The Go Programming Language

› http://golang.org/

› Go Playground

Go Projects

› Revel Web Framework

这是一个创建于 2159 天前的主题，其中的信息可能已经有所发展或是发生改变。

最近我对 Prometheus 刮目相看了, 服务加一行代码就能轻轻松松地监控起来服务的 CPU 使用率、内存、协程数、线程数、打开的文件描述符数量及软限制、重启次数等重要的基本指标, 配合 Grafana 建立了直观的图表, 对查问题很有帮助, 故想写写折腾 Prometheus 和 Grafana 后得到的值得一讲的实践与理解.

GO 服务几个重要的基本指标 Dashboard

介绍

Prometheus 是CNCF 的项目之一(ps.CNCF 的项目代码都值得研究), 而且还是 Graduated Projects. 同时因为其主要是方便灵活的 pull 方式, 暴露出个 http 接口出来给 prometheusd 拉取就行了, 而 push 方式客户端要做更多的事情, 如果要改 push 的地址的话就很麻烦, 所以很多著名的项目都在用它, 比如 k8s, tidb, etcd, 甚至是时序数据库 influxdb 都在用它.

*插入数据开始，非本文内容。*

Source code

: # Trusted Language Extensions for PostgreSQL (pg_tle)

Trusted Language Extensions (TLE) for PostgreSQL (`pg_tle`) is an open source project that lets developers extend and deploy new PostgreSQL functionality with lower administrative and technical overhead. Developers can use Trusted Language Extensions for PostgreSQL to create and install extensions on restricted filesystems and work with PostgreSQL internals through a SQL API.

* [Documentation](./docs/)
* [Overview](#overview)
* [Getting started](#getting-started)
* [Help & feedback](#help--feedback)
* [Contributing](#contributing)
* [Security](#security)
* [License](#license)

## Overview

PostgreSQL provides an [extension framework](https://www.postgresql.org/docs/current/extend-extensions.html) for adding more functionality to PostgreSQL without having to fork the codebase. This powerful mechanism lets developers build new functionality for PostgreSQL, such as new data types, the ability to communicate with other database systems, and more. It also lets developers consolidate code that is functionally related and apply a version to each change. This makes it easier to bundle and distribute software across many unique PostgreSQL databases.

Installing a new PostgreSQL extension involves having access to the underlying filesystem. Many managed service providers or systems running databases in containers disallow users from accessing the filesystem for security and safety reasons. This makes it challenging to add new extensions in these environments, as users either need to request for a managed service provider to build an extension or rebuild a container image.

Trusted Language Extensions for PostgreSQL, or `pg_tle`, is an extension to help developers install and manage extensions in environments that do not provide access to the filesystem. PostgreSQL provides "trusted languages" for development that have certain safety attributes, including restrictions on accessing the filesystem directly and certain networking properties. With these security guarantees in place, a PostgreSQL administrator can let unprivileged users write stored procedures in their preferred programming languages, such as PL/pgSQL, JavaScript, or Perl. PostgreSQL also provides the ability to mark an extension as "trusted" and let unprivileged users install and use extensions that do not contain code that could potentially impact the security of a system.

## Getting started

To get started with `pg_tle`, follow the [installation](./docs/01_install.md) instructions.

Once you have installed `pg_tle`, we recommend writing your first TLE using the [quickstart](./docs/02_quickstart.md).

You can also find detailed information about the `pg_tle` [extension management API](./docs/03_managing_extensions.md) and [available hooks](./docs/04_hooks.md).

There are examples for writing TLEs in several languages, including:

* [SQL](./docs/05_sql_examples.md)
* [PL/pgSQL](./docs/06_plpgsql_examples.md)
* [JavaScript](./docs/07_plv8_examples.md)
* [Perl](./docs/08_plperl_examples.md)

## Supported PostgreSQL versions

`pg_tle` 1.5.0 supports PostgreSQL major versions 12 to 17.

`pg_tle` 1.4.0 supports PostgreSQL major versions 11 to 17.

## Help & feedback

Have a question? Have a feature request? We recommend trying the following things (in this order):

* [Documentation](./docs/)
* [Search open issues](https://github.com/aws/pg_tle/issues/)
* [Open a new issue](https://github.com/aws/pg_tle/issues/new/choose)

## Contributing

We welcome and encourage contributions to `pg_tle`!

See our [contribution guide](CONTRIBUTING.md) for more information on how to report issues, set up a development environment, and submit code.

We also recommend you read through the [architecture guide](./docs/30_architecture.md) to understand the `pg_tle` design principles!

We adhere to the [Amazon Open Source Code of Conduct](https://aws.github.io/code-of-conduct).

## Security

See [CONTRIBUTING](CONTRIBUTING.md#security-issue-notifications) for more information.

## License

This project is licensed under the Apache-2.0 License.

我体会到, 很多场景很适合使用 Prometheus sdk 去加一些指标, 比如 logger 包, Error 级别的消息数是一个很有用的指标; 对于消息队列的 SDK, 可以用 Prometheus 收集客户端侧的发送时延、消费时延、消费处理耗时、消费处理出错等指标; 封装 DB 操作的 SDK, 连接池打开的 DB 连接数与最大连接数是个很重要的指标; 写个 HTTP Middleware, http handler 的调用次数、处理时间和 responseCode 是感兴趣的指标.

安装

Prometheus 是 Go 写的, 故部署方便且跨平台, 一个二进制文件加配置文件就能跑起来.

GitHub release 页面有各个平台的编译好的二进制文件,通常配合 supervisor 等进程管理工具来服务化, 也可以用 docker.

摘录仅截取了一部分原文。